Cuando Anne Senosiain (Arizala, Navarra, 1997) vuelve a su tierra y después regresa de nuevo a Vigo su sentimiento es de como «de ir de una casa a otra». Es la manera que encuentra la baloncestista de explicar hasta qué punto se ha acoplado y siente que encaja en el Celta, un equipo en el que en su tercera temporada ya es la capitana y en el que, más allá de jugar, ejerce de entrenadora con niñas de la base e incluso ha desempeñado puntualmente el rol de delegada en alguna competición júnior. Atrás queda un breve período de adaptación a su llegada a Vigo que superó en tiempo récord.

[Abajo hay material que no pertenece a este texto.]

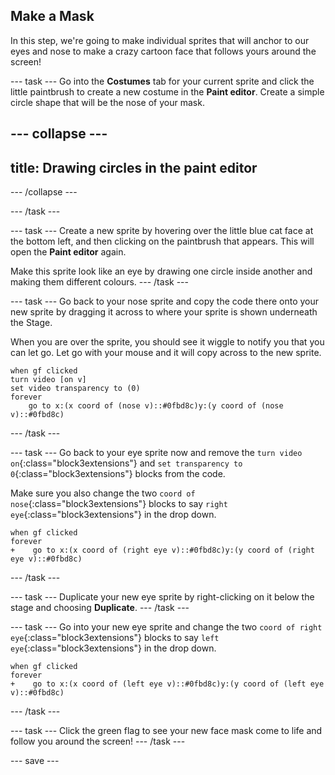 ## Make a Mask

In this step, we're going to make individual sprites that will anchor to our eyes and nose to make a crazy cartoon face that follows yours around the screen!

--- task ---
Go into the **Costumes** tab for your current sprite and click the little paintbrush to create a new costume in the **Paint editor**.
Create a simple circle shape that will be the nose of your mask.

--- collapse ---
---
title: Drawing circles in the paint editor
---
--- /collapse ---

--- /task ---

--- task ---
Create a new sprite by hovering over the little blue cat face at the bottom left, and then clicking on the paintbrush that appears. This will open the **Paint editor** again.

Make this sprite look like an eye by drawing one circle inside another and making them different colours.
--- /task ---

--- task ---
Go back to your nose sprite and copy the code there onto your new sprite by dragging it across to where your sprite is shown underneath the Stage. 

When you are over the sprite, you should see it wiggle to notify you that you can let go. Let go with your mouse and it will copy across to the new sprite.
``` blocks3
when gf clicked
turn video [on v]
set video transparency to (0)
forever
    go to x:(x coord of (nose v)::#0fbd8c)y:(y coord of (nose v)::#0fbd8c)
```
--- /task ---

--- task ---
Go back to your eye sprite now and remove the `turn video on`{:class="block3extensions"} and `set transparency to 0`{:class="block3extensions"} blocks from the code. 

Make sure you also change the two `coord of nose`{:class="block3extensions"} blocks to say `right eye`{:class="block3extensions"} in the drop down.
``` blocks3
when gf clicked
forever
+    go to x:(x coord of (right eye v)::#0fbd8c)y:(y coord of (right eye v)::#0fbd8c)
```
--- /task ---

--- task ---
Duplicate your new eye sprite by right-clicking on it below the stage and choosing **Duplicate**.
--- /task ---

--- task ---
Go into your new eye sprite and change the two `coord of right eye`{:class="block3extensions"} blocks to say `left eye`{:class="block3extensions"} in the drop down.
``` blocks3
when gf clicked
forever
+    go to x:(x coord of (left eye v)::#0fbd8c)y:(y coord of (left eye v)::#0fbd8c)
```
--- /task ---

--- task ---
Click the green flag to see your new face mask come to life and follow you around the screen!
--- /task ---

--- save ---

«Llegué un día con las maletas a As Travesas por la mañana y no iba a entrenar hasta por la tarde. Pero me acuerdo de cómo ya en ese momento las compañeras empezaron a hablar conmigo y me dieron un recibimiento increíble», sostiene la base céltica. Eran momentos en los que afloraban los temores. «Tenía poca experiencia en la liga y era la primera vez que salía de casa. Todo nuevo para mí. Me gustaba el Celta por las referencias que tenía de club de cantera y muy familiar y no me equivoqué», celebra.

Nota que su evolución en ese tiempo ha sido considerable en todos los sentidos, dentro y fuera de la cancha de baloncesto. «La sensación es de que vine siendo una niña de 18 años y ahora voy a cumplir 22, así que cuando me vaya lo haré siendo una mujer», señala sin plantearse cuándo será eso. «Está siendo una etapa de mi vida en la que estoy creciendo, madurando y además me siento muy a gusto», celebra.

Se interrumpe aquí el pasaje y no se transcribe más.